Saved data entries
● ● ●
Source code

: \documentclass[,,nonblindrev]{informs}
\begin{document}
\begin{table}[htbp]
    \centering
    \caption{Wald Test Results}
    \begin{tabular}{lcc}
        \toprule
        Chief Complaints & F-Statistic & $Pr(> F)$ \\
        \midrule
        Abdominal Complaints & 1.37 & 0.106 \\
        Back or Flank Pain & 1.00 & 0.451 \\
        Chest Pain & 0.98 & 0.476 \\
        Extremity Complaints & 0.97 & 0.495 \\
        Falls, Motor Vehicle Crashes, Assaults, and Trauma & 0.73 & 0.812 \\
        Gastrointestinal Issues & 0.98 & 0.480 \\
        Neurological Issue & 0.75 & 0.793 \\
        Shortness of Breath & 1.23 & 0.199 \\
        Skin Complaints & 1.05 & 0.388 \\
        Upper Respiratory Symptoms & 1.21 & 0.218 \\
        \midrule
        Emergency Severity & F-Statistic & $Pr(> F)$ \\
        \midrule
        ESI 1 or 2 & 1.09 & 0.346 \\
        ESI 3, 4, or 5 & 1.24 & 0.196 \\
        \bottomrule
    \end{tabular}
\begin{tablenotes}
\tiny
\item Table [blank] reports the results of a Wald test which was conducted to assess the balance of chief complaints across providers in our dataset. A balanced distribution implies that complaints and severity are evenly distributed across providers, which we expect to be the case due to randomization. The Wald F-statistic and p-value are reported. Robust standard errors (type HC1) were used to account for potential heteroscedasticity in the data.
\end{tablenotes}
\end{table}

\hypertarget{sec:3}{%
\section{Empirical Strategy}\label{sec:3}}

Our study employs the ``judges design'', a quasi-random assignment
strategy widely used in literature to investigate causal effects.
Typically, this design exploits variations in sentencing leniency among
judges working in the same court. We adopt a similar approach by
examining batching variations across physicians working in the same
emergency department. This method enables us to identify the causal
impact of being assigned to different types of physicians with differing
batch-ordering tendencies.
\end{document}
● ● ●
• [Exercise details]
All lines from the start of the entries through the line where "Abdominal Complaints &" sits should be duplicated exactly, with nothing else in the output.

• [Reply to the exercise]
Source code

: \documentclass[,,nonblindrev]{informs}
\begin{document}
\begin{table}[htbp]
    \centering
    \caption{Wald Test Results}
    \begin{tabular}{lcc}
        \toprule
        Chief Complaints & F-Statistic & $Pr(> F)$ \\
        \midrule
        Abdominal Complaints & 1.37 & 0.106 \\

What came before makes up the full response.